— А ты, Анна? Ты хочешь мне что-нибудь рассказать? Она отрешенно посмотрела на него, потом на меня:
— Я больше не общаюсь с Кёрком. Я не спала и не разговаривала с ним с той ночи, когда вы подслушивали.
Она вошла в лавку, не произнеся больше ни слова. Мы с городовым направились к Аптеке.
— Я просто хотел дать ей шанс выговориться, — сказал он. — Это не всегда просто.
— Господин городовой, — сказал я, — когда вы собираетесь положить всему этому конец?
— Когда придет время, — сказал он, — когда придет время. Я жду письма из Центрального Управления по Безопасности. — На холоде лицо его побледнело. — Надеюсь, ситуация не выйдет из-под контроля. — Он кивком попрощался и зашагал в Околоток.
В тот вечер, когда я вошел в «Олень», Кёрк сидел за столиком у стены. Было очень тихо. Я не слышал ни магнитофона, ни хлопков дверей в отдалении.
— Тихо, как в могиле, — заметил Митчелл, обслуживая меня.
Кёрк меня увидел и жестом пригласил сесть к нему. У него на уме был лишь Каррик — Каррик давних времен. Ему хотелось задавать вопросы, а я не пытался его остановить.
—Что случилось со старой церковью — той, что здесь по соседству? — спросил он. — Ее вообще не открывают?
— Она давным-давно закрыта — по меньшей мере, с конца Войны. Александр Айкен, мой отец, говорил, что нам больше не нужны церкви. Он говорил, мы познали все, чему Великий Палач в Небесах должен был нас научить.

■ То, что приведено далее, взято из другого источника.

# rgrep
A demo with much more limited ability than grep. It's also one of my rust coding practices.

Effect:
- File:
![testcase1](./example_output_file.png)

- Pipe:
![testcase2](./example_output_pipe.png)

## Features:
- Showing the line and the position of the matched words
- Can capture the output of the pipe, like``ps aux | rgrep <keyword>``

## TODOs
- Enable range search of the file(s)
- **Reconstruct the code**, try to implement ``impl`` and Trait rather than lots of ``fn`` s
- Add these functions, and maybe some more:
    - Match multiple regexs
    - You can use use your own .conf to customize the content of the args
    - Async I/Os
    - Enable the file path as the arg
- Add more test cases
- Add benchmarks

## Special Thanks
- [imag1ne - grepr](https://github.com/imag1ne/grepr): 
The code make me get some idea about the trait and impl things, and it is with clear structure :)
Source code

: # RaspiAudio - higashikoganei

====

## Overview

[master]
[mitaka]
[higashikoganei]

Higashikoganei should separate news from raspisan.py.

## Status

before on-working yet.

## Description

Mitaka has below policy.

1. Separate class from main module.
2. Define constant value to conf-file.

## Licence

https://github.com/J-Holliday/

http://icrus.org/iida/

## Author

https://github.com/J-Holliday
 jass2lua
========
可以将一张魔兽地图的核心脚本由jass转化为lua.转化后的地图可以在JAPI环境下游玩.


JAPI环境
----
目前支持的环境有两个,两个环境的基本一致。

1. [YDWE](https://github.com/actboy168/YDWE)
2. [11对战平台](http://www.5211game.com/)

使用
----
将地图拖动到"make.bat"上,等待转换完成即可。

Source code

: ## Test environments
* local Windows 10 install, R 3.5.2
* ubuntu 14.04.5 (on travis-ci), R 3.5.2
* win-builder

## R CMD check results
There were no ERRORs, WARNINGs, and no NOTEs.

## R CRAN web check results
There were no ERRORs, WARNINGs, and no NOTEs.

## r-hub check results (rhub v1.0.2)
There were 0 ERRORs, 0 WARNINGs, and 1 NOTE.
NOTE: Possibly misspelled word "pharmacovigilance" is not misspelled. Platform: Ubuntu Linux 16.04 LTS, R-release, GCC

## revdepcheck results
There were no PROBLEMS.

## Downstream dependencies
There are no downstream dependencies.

— Ваш отец, судя по всему, большим был циником. — Кёрк не улыбнулся; он и дальше хищно засыпал меня вопросами: — А Празднество? Почему его забросили?
— Вам нужно спросить кого-нибудь из стариков, — сказал я. — Это они так решили.
— Кому из них можно доверять? Кто готов сказать мне правду? — спросил он.
Я решил, что на самом деле он не ждет ответа, поэтому спросил сам:
— Вы знаете, что случилось в Библиотеке сегодня утром?
— Знаю? — Он насторожился. — Я ничего не знаю. Какие-то книги уничтожены, да? Я слышал, кислотой.
— Как вы думаете, эти акты вандализма, — спросил я, — они все между собой связаны?
— Если вы о том, что за ними всеми стоит один человек, — да. Почему нет? Возможно, кто-то хочет уничтожить всю историю Каррика. — Потом он произнес примерно то же, что я слышал от мисс Балфур: — Вряд ли это конец.
— Что вы имеете в виду?
— Почему я должен что-то иметь в виду? — Его глаза были голубыми, ясными и холодными. — Я ничего не имею в виду. Ничего. Совсем-совсем ничего.
Городовой Хогг сказал мне днем в среду, что едет домой к Свейнстону поболтать с ним о Кёрке. Хогг отправился на черной полицейской машине. Солнце светило все утро, и многие горожане опять вышли в Парк, делая вид, что им нравится такая погода и они так же хорошо видят при ярком солнце, как при свете поскромнее.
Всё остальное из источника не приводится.